The hidden competing phase revealed by first-principles calculations of phonon instability in the nearly optimally doped cuprate La$_{1.875}$Sr$_{0.125}$CuO$_4$.

The representative cuprate, La$_{2-x}$M$_x$CuO$_4$, with M = Sr and $x = 1/8$ is studied via first-principles calculations in the high-temperature tetragonal (HTT), low-temperature orthorhombic (LTO), and low-temperature less-orthorhombic (LTLO) structures. By suppressing the magnetism and superconductivity, the LTLO phase, which has not been observed for La$_{2-x}$Sr$_x$CuO$_4$, is found to be the ground state, where the structural phase transitions, HTT$\rightarrow$LTO$\rightarrow$LTLO, can be understood via phonon instability.
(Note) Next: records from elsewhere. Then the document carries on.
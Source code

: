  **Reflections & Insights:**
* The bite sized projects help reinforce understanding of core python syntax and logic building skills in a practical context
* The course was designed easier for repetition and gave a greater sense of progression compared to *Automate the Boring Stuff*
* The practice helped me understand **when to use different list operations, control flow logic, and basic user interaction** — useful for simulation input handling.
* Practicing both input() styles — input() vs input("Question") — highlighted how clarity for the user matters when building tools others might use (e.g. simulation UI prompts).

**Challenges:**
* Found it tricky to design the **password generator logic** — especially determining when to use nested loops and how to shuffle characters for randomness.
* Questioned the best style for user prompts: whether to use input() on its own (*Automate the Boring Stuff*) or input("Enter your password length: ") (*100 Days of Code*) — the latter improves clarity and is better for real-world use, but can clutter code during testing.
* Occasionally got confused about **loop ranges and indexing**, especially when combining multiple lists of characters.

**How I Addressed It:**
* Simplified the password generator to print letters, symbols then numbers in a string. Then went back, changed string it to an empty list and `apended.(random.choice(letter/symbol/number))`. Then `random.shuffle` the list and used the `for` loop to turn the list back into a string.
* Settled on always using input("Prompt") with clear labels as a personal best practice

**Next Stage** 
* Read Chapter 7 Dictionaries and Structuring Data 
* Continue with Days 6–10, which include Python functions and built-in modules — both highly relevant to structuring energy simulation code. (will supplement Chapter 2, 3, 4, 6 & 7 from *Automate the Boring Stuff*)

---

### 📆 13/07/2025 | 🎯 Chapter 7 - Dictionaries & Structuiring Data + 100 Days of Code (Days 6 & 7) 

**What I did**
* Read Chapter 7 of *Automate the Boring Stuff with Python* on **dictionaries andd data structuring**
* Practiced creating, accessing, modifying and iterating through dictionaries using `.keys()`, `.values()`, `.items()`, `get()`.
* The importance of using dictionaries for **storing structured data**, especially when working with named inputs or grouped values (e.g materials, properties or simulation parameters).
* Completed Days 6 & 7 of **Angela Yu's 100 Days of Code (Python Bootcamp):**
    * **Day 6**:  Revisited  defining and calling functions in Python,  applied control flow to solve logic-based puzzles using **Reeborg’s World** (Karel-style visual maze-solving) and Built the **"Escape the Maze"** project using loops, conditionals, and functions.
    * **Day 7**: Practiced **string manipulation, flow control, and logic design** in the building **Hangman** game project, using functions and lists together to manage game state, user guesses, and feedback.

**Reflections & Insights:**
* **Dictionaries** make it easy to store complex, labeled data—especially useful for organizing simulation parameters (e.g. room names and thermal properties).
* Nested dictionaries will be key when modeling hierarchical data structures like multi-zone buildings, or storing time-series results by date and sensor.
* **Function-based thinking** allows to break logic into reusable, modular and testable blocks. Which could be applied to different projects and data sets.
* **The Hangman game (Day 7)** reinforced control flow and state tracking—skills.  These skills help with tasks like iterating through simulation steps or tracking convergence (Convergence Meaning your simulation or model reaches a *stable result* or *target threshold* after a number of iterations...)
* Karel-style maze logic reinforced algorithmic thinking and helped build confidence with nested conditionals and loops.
While the La-O composition is identified to be responsible for the phonon softening, the superconducting CuO$_2$ layer is dynamically stable. The LTLO phase, which can exhibit a $\sim$20 meV splitting in the density of states, is proposed to have an intimate relationship with the observed pseudogap and the charge density wave giving the stripe. We argue that at low temperatures, the superconducting LTO La$_{1.875}$Sr$_{0.125}$CuO$_4$ competes with the phonon-preferred LTLO phase by spontaneously forming the Cooper pairs, resulting in suppressing the stripe. Therefore, the revealed LTLO phase is indispensable for understanding La$_{2-x}$Sr$_x$CuO$_4$.